Абу-Махмуд в ответ огрызнулся:

— Я лишь пекусь о благополучии бека. И мне нечего скрывать. Я знаю не больше, чем ты.

— Его превосходительство сейчас на станции у мадам… — сказал шейх.

— Не напоминай мне о станции, — перебил его староста. — На спинах грузчиков еще не высохла кровь. Подумай и о своей шкуре.

Все женщины и дети уже видели пятый сон, когда послышался громкий голос сторожа, призывающего всех работавших собраться в гостиной бека. Уставшие люди потянулись ко дворцу. Прохладный ветерок немного охладил их разгоряченные, потные лица. Приглашение не было для них неожиданностью. Бек время от времени собирал крестьян у себя, чтобы проинформировать их о разных вещах, начиная с видов на урожай и цен на зерно и кончая обстановкой в бедуинских племенах и официальными французскими сообщениями. Он считал, что таким образом располагает людей к себе.

Староста Абу-Махмуд и шейх Абдеррахман уселись на почетном месте, перекинув летние абаи через плечо. Управляющий Джасим появился как будто с поля боя. На плече у него была боевая винтовка, на поясе и крест-накрест на груди — туго набитые патронташи. Первым из крестьян в гостиную с достоинством вошел Абу-Омар.

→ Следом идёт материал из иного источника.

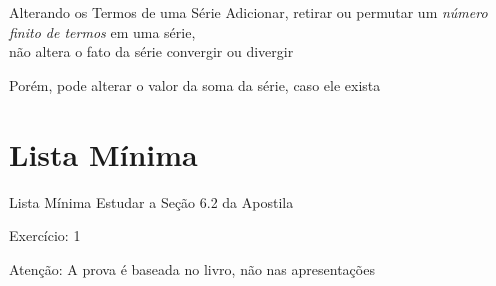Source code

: \begin{frame}{Alterando os Termos de uma Série}
  Adicionar, retirar ou permutar um \emph{número finito de termos} em uma série,\\
  não altera o fato da série convergir ou divergir

  \pause
  \vspace{\baselineskip}
  Porém, pode alterar o valor da soma da série, caso ele exista
\end{frame}

\section{Lista Mínima}

\begin{frame}{Lista Mínima}
  Estudar a Seção 6.2 da Apostila

  \vspace{\baselineskip}
  Exercício: 1

  \vfill
  Atenção: A prova é baseada no livro, não nas apresentações
\end{frame}


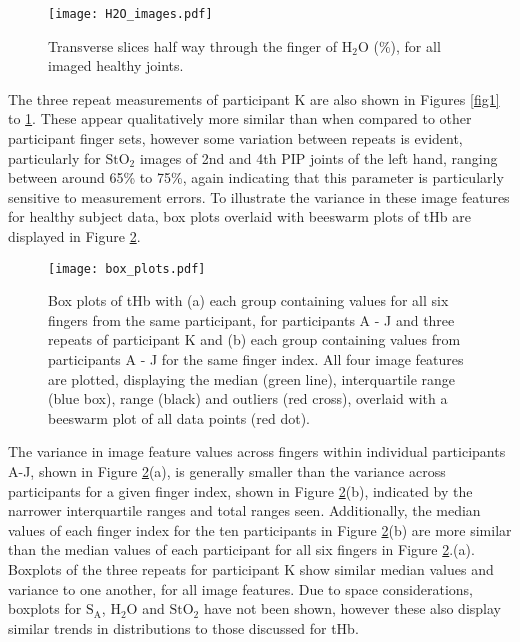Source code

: \documentclass[twoside]{bhamthesis}
\theoremstyle{definition}
\begin{document}
\begin{figure}[!ht]
\centering\texttt{[image: H2O\_images.pdf]}
\caption{Transverse slices half way through the finger of $\mathrm{H_2O}$ (\%), for all imaged healthy joints.}
\label{fig4}
\end{figure}

The three repeat measurements of participant K are also shown in Figures \ref{fig1} to \ref{fig4}. These appear qualitatively more similar than when compared to other participant finger sets, however some variation between repeats is evident, particularly for $\mathrm{StO_2}$ images of 2nd and 4th PIP joints of the left hand, ranging between around 65\% to 75\%, again indicating that this parameter is particularly sensitive to measurement errors. To illustrate the variance in these image features for healthy subject data, box plots overlaid with beeswarm plots of tHb are displayed in Figure \ref{box_plots}.

\begin{figure}[!ht]
\centering\texttt{[image: box\_plots.pdf]}
\caption{Box plots of tHb with (a) each group containing values for all six fingers from the same participant, for participants A - J and three repeats of participant K and (b) each group containing values from participants A - J for the same finger index. All four image features are plotted, displaying the median (green line), interquartile range (blue box), range (black) and outliers (red cross), overlaid with a beeswarm plot of all data points (red dot).}
\label{box_plots}
\end{figure}

The variance in image feature values across fingers within individual participants A-J, shown in Figure \ref{box_plots}(a), is generally smaller than the variance across participants for a given finger index, shown in Figure \ref{box_plots}(b), indicated by the narrower interquartile ranges and total ranges seen. Additionally, the median values of each finger index for the ten participants in Figure \ref{box_plots}(b) are more similar than the median values of each participant for all six fingers in Figure \ref{box_plots}.(a). Boxplots of the three repeats for participant K show similar median values and variance to one another, for all image features. Due to space considerations, boxplots for $\mathrm{S_A}$, $\mathrm{H_2O}$ and $\mathrm{StO_2}$ have not been shown, however these also display similar trends in distributions to those discussed for tHb.
\end{document}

Одетый в традиционную крестьянскую одежду, он подпоясался кожаным ремнем, доставшимся ему в наследство от одного из погибших солдат во время крушения поезда в Ум-Ражиме. У порога он снял большие кожаные постолы, оберегающие его от колючек и укусов змей, и, поприветствовав шейха и старосту, прошел в глубь комнаты. Когда все собрались и сторож принес горький бедуинский кофе, который крестьяне по обычаю пили из одной чашечки, передавая ее по кругу, староста прокашлялся и сказал своим зычным голосом:

— Ну, братья, думаю, что на сегодня с работой покончено. Бек еще не приехал, но днем он велел собраться в это время всем нам здесь. Видимо, у него есть для нас важные новости. В ожидании бека мы отдохнем и попьем кофе. Вы вполне заслужили это. А шейх Абдеррахман пока нам что-нибудь, расскажет. Я думаю, что всем будет интересно послушать об угрожающих нам бандитах.

Шейх стал отнекиваться.

— Я знаю то же, что и вы. Говорят, бандиты напали на восточные деревни. Для нас это не в диковинку. Просто надо бдительнее охранять свое добро.

— А что об этом думает староста? — спросил Юсеф.

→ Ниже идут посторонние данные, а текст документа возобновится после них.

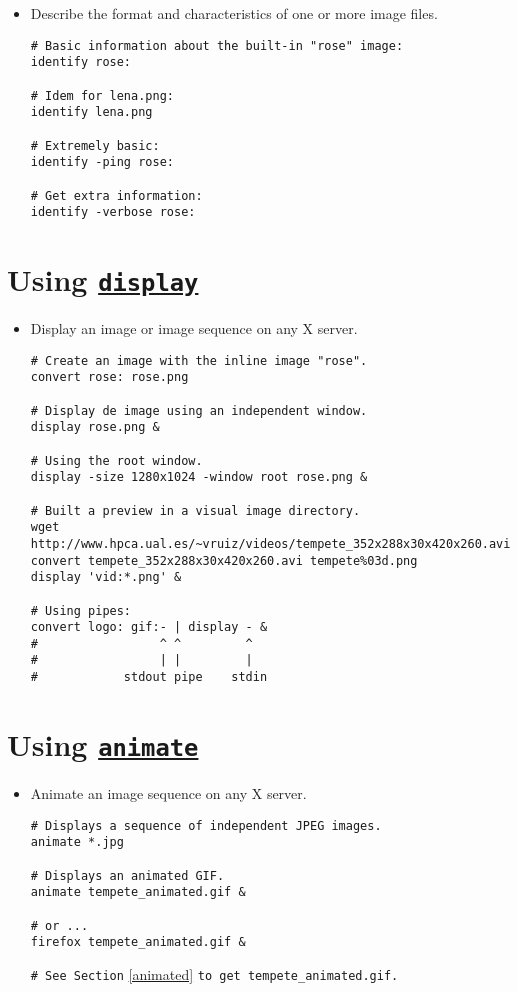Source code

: \begin{itemize}
\item Describe the format and characteristics of one or more image files.
\begin{lstlisting}
# Basic information about the built-in "rose" image:
identify rose:

# Idem for lena.png:
identify lena.png

# Extremely basic:
identify -ping rose:

# Get extra information:
identify -verbose rose:
\end{lstlisting}

\end{itemize}


\section{Using \href{http://www.imagemagick.org/script/display.php}{\texttt{display}}}

\begin{itemize}
\item Display an image or image sequence on any X server.
\begin{lstlisting}
# Create an image with the inline image "rose".
convert rose: rose.png

# Display de image using an independent window.
display rose.png &

# Using the root window.
display -size 1280x1024 -window root rose.png &

# Built a preview in a visual image directory.
wget http://www.hpca.ual.es/~vruiz/videos/tempete_352x288x30x420x260.avi
convert tempete_352x288x30x420x260.avi tempete%03d.png
display 'vid:*.png' &

# Using pipes:
convert logo: gif:- | display - &
#                 ^ ^         ^
#                 | |         |
#            stdout pipe    stdin
\end{lstlisting}

\end{itemize}


\section{Using \href{http://www.imagemagick.org/script/animate.php}{\texttt{animate}}}

\begin{itemize}
\item Animate an image sequence on any X server.
\begin{lstlisting}
# Displays a sequence of independent JPEG images.
animate *.jpg

# Displays an animated GIF.
animate tempete_animated.gif &

# or ...
firefox tempete_animated.gif &
\end{lstlisting}
\verb|# See Section| \ref{animated} \verb|to get tempete_animated.gif.|

\end{itemize}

— Мы должны подготовиться к отпору, — ответил Абу-Махмуд, — и преподать бандитам такой урок, чтобы в следующий раз они тысячу раз подумали, прежде чем пойти на преступление.

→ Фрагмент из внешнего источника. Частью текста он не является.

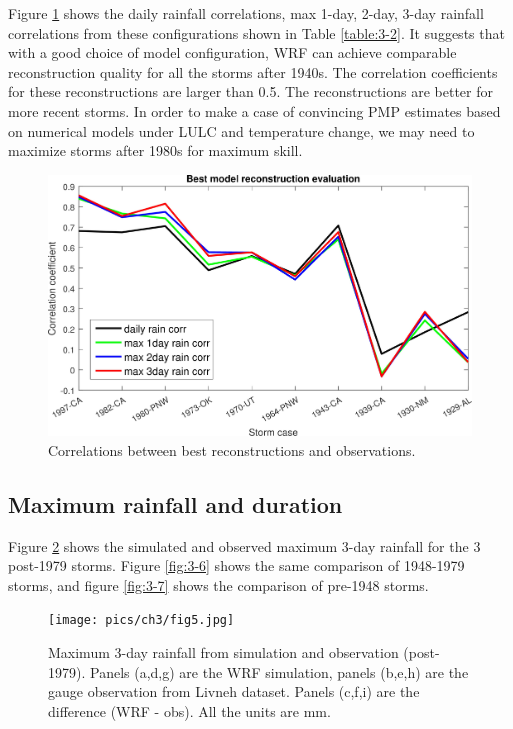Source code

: Figure \ref{fig:3-4} shows the daily rainfall correlations, max 1-day, 2-day, 3-day rainfall correlations from these configurations shown in Table \ref{table:3-2}. It suggests that with a good choice of model configuration, WRF can achieve comparable reconstruction quality for all the storms after 1940s. The correlation coefficients for these reconstructions are larger than 0.5. The reconstructions are better for more recent storms. In order to make a case of convincing PMP estimates based on numerical models under LULC and temperature change, we may need to maximize storms after 1980s for maximum skill.

\begin{figure}[htbp]
	\includegraphics[width=\linewidth]{pics/ch3/fig4.jpg}
	\caption{Correlations between best reconstructions and observations.}
	\label{fig:3-4}
\end{figure}

\subsection{Maximum rainfall and duration }

Figure \ref{fig:3-5} shows the simulated and observed maximum 3-day rainfall for the 3 post-1979 storms. Figure \ref{fig:3-6} shows the same comparison of 1948-1979 storms, and figure \ref{fig:3-7} shows the comparison of pre-1948 storms.

\begin{figure}[htbp]
	\texttt{[image: pics/ch3/fig5.jpg]}
	\caption{Maximum 3-day rainfall from simulation and observation (post-1979). Panels (a,d,g) are the WRF simulation, panels (b,e,h) are the gauge observation from Livneh dataset. Panels (c,f,i) are the difference (WRF - obs). All the units are mm.}
	\label{fig:3-5}
\end{figure}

— Почему мы все такие мрачные? — неожиданно спросил певец Халиль. — Давайте превратим это собрание в вечер веселья. Позовем цыганку Суад, будем петь и танцевать до утра. А с цыганами расплатимся в конце сезона.

Крестьяне рассмеялись. Только управляющий рассерженно посмотрел на Халиля и сказал:

— Мы собрались здесь не для болтовни и веселья, а чтобы обсудить серьезные вещи.

— Браво, управляющий! — иронически протянул Абу-Омар. — Ты, словно шейх, стал читать нам проповеди. Значит, ты можешь выступить и посредником в наших расчетах с хаджи.

— Нет-нет, — замахал руками Джасим, — хаджи предпочитает иметь дело только с шейхом.